(Exercise brief) Although the entries contain pictures, only their text goes into the copy, set down exactly.
*** Data extract ***
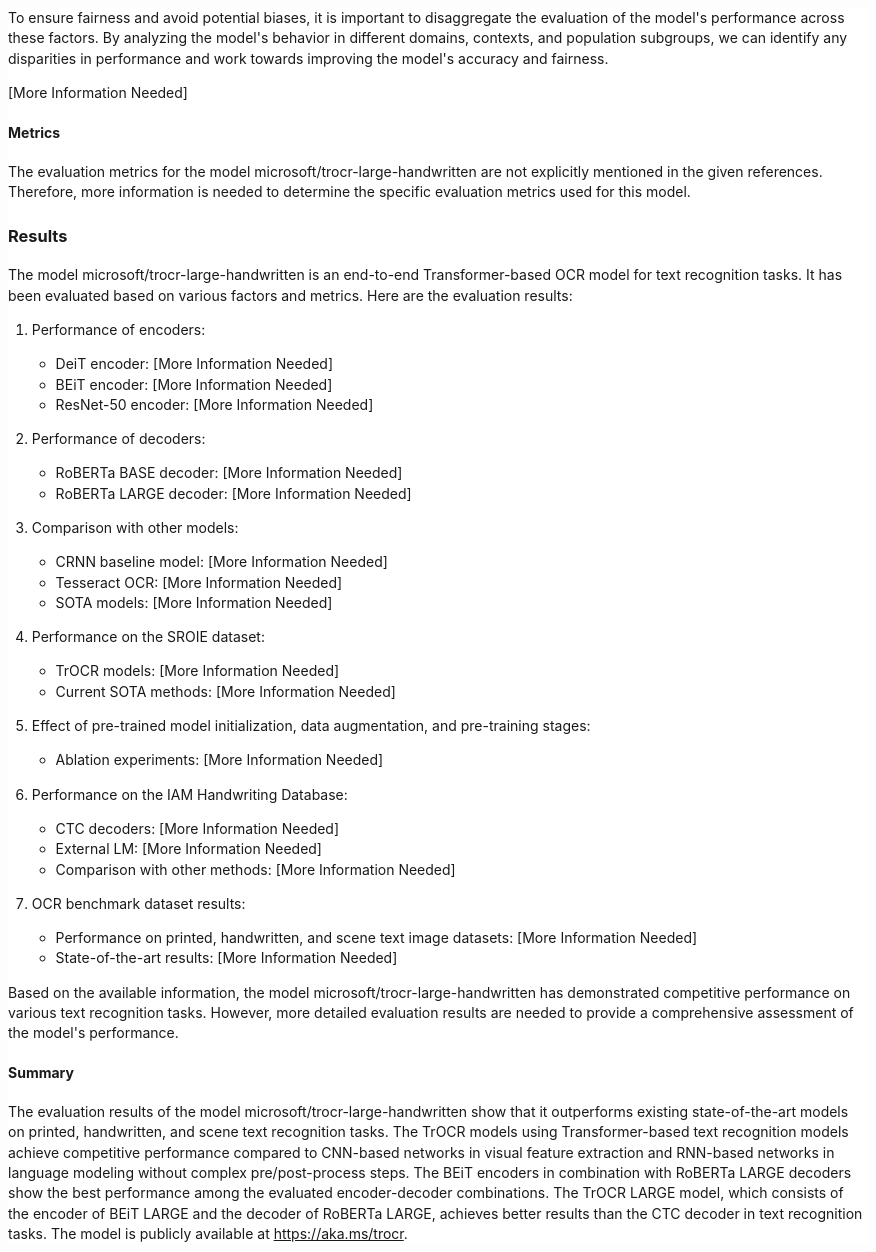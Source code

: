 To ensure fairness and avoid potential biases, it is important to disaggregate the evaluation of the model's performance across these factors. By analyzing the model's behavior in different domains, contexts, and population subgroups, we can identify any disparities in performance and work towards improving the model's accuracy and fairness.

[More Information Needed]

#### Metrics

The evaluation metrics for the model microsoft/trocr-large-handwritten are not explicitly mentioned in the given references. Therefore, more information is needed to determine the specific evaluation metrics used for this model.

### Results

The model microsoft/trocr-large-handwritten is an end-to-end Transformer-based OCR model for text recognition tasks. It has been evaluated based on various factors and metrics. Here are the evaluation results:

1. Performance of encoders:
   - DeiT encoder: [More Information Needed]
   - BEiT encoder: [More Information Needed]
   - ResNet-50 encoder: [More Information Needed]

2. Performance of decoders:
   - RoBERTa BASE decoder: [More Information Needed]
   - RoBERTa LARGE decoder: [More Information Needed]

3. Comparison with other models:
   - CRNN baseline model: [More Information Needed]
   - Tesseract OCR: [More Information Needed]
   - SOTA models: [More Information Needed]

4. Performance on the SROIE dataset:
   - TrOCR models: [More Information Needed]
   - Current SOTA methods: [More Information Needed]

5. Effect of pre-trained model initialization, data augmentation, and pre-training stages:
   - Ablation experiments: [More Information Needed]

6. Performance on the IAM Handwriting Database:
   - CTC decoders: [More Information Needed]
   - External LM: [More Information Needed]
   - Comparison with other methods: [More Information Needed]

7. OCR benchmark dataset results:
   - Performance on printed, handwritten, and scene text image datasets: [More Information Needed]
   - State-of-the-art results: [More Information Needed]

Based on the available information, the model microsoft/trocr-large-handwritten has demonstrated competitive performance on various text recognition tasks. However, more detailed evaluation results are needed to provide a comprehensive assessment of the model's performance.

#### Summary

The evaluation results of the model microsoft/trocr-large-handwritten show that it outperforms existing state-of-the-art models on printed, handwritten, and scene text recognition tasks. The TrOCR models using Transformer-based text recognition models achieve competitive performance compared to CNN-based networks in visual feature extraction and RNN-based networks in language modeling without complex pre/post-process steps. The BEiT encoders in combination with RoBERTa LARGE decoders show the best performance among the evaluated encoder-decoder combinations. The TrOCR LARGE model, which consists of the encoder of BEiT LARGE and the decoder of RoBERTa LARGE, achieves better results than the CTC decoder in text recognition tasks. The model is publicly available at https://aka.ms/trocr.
*** End of Data extract ***
(Answer to this exercise)
Source code

: To ensure fairness and avoid potential biases, it is important to disaggregate the evaluation of the model's performance across these factors. By analyzing the model's behavior in different domains, contexts, and population subgroups, we can identify any disparities in performance and work towards improving the model's accuracy and fairness.

[More Information Needed]

#### Metrics

The evaluation metrics for the model microsoft/trocr-large-handwritten are not explicitly mentioned in the given references. Therefore, more information is needed to determine the specific evaluation metrics used for this model.

### Results

The model microsoft/trocr-large-handwritten is an end-to-end Transformer-based OCR model for text recognition tasks. It has been evaluated based on various factors and metrics. Here are the evaluation results:

1. Performance of encoders:
   - DeiT encoder: [More Information Needed]
   - BEiT encoder: [More Information Needed]
   - ResNet-50 encoder: [More Information Needed]

2. Performance of decoders:
   - RoBERTa BASE decoder: [More Information Needed]
   - RoBERTa LARGE decoder: [More Information Needed]

3. Comparison with other models:
   - CRNN baseline model: [More Information Needed]
   - Tesseract OCR: [More Information Needed]
   - SOTA models: [More Information Needed]

4. Performance on the SROIE dataset:
   - TrOCR models: [More Information Needed]
   - Current SOTA methods: [More Information Needed]

5. Effect of pre-trained model initialization, data augmentation, and pre-training stages:
   - Ablation experiments: [More Information Needed]

6. Performance on the IAM Handwriting Database:
   - CTC decoders: [More Information Needed]
   - External LM: [More Information Needed]
   - Comparison with other methods: [More Information Needed]

7. OCR benchmark dataset results:
   - Performance on printed, handwritten, and scene text image datasets: [More Information Needed]
   - State-of-the-art results: [More Information Needed]

Based on the available information, the model microsoft/trocr-large-handwritten has demonstrated competitive performance on various text recognition tasks. However, more detailed evaluation results are needed to provide a comprehensive assessment of the model's performance.

#### Summary

The evaluation results of the model microsoft/trocr-large-handwritten show that it outperforms existing state-of-the-art models on printed, handwritten, and scene text recognition tasks. The TrOCR models using Transformer-based text recognition models achieve competitive performance compared to CNN-based networks in visual feature extraction and RNN-based networks in language modeling without complex pre/post-process steps. The BEiT encoders in combination with RoBERTa LARGE decoders show the best performance among the evaluated encoder-decoder combinations. The TrOCR LARGE model, which consists of the encoder of BEiT LARGE and the decoder of RoBERTa LARGE, achieves better results than the CTC decoder in text recognition tasks. The model is publicly available at https://aka.ms/trocr.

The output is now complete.